### What needs to be done
Determine how many lines of the entries include the word "Flusso", and report that number with no further text.

%%

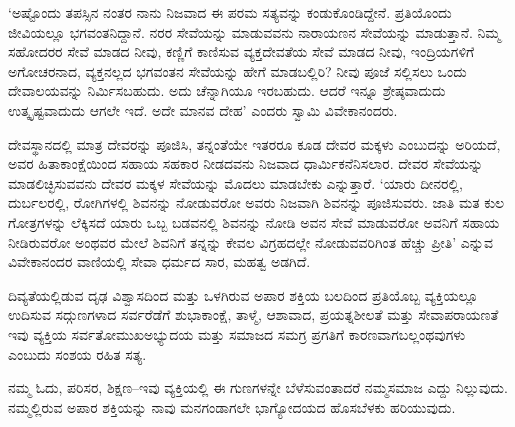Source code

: ‘ಅಷ್ಟೊಂದು ತಪಸ್ಸಿನ ನಂತರ ನಾನು ನಿಜವಾದ ಈ ಪರಮ ಸತ್ಯವನ್ನು ಕಂಡುಕೊಂಡಿದ್ದೇನೆ. ಪ್ರತಿಯೊಂದು ಜೀವಿಯಲ್ಲೂ ಭಗವಂತನಿದ್ದಾನೆ. ನರರ ಸೇವೆಯನ್ನು ಮಾಡುವವನು ನಾರಾಯಣನ ಸೇವೆಯನ್ನು ಮಾಡುತ್ತಾನೆ. ನಿಮ್ಮ ಸಹೋದರರ ಸೇವೆ ಮಾಡದ ನೀವು, ಕಣ್ಣಿಗೆ ಕಾಣಿಸುವ ವ್ಯಕ್ತದೇವತೆಯ ಸೇವೆ ಮಾಡದ ನೀವು, ಇಂದ್ರಿಯಗಳಿಗೆ ಅಗೋಚರನಾದ, ವ್ಯಕ್ತನಲ್ಲದ ಭಗವಂತನ ಸೇವೆಯನ್ನು ಹೇಗೆ ಮಾಡಬಲ್ಲಿರಿ? ನೀವು ಪೂಜೆ ಸಲ್ಲಿಸಲು ಒಂದು ದೇವಾಲಯವನ್ನು ನಿರ್ಮಿಸಬಹುದು. ಅದು ಚೆನ್ನಾಗಿಯೂ ಇರಬಹುದು. ಆದರೆ ಇನ್ನೂ ಶ್ರೇಷ್ಠವಾದುದು ಉತ್ಕೃಷ್ಟವಾದುದು ಆಗಲೇ ಇದೆ. ಅದೇ ಮಾನವ ದೇಹ’ ಎಂದರು ಸ್ವಾಮಿ ವಿವೇಕಾನಂದರು.

ದೇವಸ್ಥಾನದಲ್ಲಿ ಮಾತ್ರ ದೇವರನ್ನು ಪೂಜಿಸಿ, ತನ್ನಂತೆಯೇ ಇತರರೂ ಕೂಡ ದೇವರ ಮಕ್ಕಳು ಎಂಬುದನ್ನು ಅರಿಯದೆ, ಅವರ ಹಿತಾಕಾಂಕ್ಷೆಯಿಂದ ಸಹಾಯ ಸಹಕಾರ ನೀಡದವನು ನಿಜವಾದ ಧಾರ್ಮಿಕನೆನಿಸಲಾರ. ದೇವರ ಸೇವೆಯನ್ನು ಮಾಡಲಿಚ್ಛಿಸುವವನು ದೇವರ ಮಕ್ಕಳ ಸೇವೆಯನ್ನು ಮೊದಲು ಮಾಡಬೇಕು ಎನ್ನುತ್ತಾರೆ. ‘ಯಾರು ದೀನರಲ್ಲಿ, ದುರ್ಬಲರಲ್ಲಿ, ರೋಗಿಗಳಲ್ಲಿ ಶಿವನನ್ನು ನೋಡುವರೋ ಅವರು ನಿಜವಾಗಿ ಶಿವನನ್ನು ಪೂಜಿಸುವರು. ಜಾತಿ ಮತ ಕುಲ ಗೋತ್ರಗಳನ್ನು ಲೆಕ್ಕಿಸದೆ ಯಾರು ಒಬ್ಬ ಬಡವನಲ್ಲಿ ಶಿವನನ್ನು ನೋಡಿ ಅವನ ಸೇವೆ ಮಾಡುವರೋ ಅವನಿಗೆ ಸಹಾಯ ನೀಡಿರುವರೋ ಅಂಥವರ ಮೇಲೆ ಶಿವನಿಗೆ ತನ್ನನ್ನು ಕೇವಲ ವಿಗ್ರಹದಲ್ಲೇ ನೋಡುವವರಿಗಿಂತ ಹೆಚ್ಚು ಪ್ರೀತಿ’ ಎನ್ನುವ ವಿವೇಕಾನಂದರ ವಾಣಿಯಲ್ಲಿ ಸೇವಾ ಧರ್ಮದ ಸಾರ, ಮಹತ್ವ ಅಡಗಿದೆ.

ದಿವ್ಯತೆಯಲ್ಲಿಡುವ ದೃಢ ವಿಶ್ವಾಸದಿಂದ ಮತ್ತು ಒಳಗಿರುವ ಅಪಾರ ಶಕ್ತಿಯ ಬಲದಿಂದ ಪ್ರತಿಯೊಬ್ಬ ವ್ಯಕ್ತಿಯಲ್ಲೂ ಉದಿಸುವ ಸದ್ಗುಣಗಳಾದ ಸರ್ವರೆಡೆಗೆ ಶುಭಾಕಾಂಕ್ಷೆ, ತಾಳ್ಮೆ, ಆಶಾವಾದ, ಪ್ರಯತ್ನಶೀಲತೆ ಮತ್ತು ಸೇವಾಪರಾಯಣತೆ ಇವು ವ್ಯಕ್ತಿಯ ಸರ್ವತೋಮುಖ\break ಅಭ್ಯುದಯ ಮತ್ತು ಸಮಾಜದ ಸಮಗ್ರ ಪ್ರಗತಿಗೆ ಕಾರಣವಾಗಬಲ್ಲಂಥವುಗಳು ಎಂಬುದು ಸಂಶಯ ರಹಿತ ಸತ್ಯ.

ನಮ್ಮ ಓದು, ಪರಿಸರ, ಶಿಕ್ಷಣ–ಇವು ವ್ಯಕ್ತಿಯಲ್ಲಿ ಈ ಗುಣಗಳನ್ನೇ ಬೆಳೆಸುವಂತಾದರೆ ನಮ್ಮಸಮಾಜ ಎದ್ದು ನಿಲ್ಲುವುದು. ನಮ್ಮಲ್ಲಿರುವ ಅಪಾರ ಶಕ್ತಿಯನ್ನು ನಾವು ಮನಗಂಡಾಗಲೇ ಭಾಗ್ಯೋದಯದ ಹೊಸಬೆಳಕು ಹರಿಯುವುದು.


\chapterend

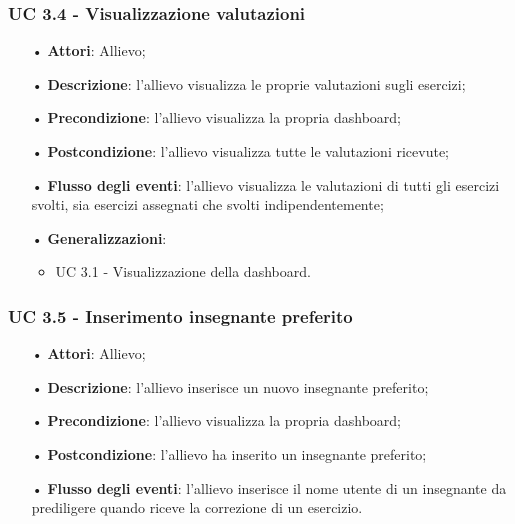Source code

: \subsubsection{UC 3.4 - Visualizzazione valutazioni}
\begin{itemize}
\item[•]\textbf{Attori}: Allievo;
\item[•]\textbf{Descrizione}: l'allievo visualizza le proprie valutazioni sugli esercizi;
\item[•]\textbf{Precondizione}: l'allievo visualizza la propria dashboard;
\item[•]\textbf{Postcondizione}: l'allievo visualizza tutte le valutazioni ricevute;
\item[•]\textbf{Flusso degli eventi}: l'allievo visualizza le valutazioni di tutti gli esercizi svolti, sia esercizi assegnati che svolti indipendentemente;
\item[•]\textbf{Generalizzazioni}:
\begin{itemize}
\item UC 3.1 - Visualizzazione della dashboard.
\end{itemize}
\end{itemize}

\subsubsection{UC 3.5 - Inserimento insegnante preferito}
\begin{itemize}
\item[•]\textbf{Attori}: Allievo;
\item[•]\textbf{Descrizione}: l'allievo inserisce un nuovo insegnante preferito;
\item[•]\textbf{Precondizione}: l'allievo visualizza la propria dashboard;
\item[•]\textbf{Postcondizione}: l'allievo ha inserito un insegnante preferito;
\item[•]\textbf{Flusso degli eventi}: l'allievo inserisce il nome utente di un insegnante da prediligere quando riceve la correzione di un esercizio.
\end{itemize}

%%

### Expected output
2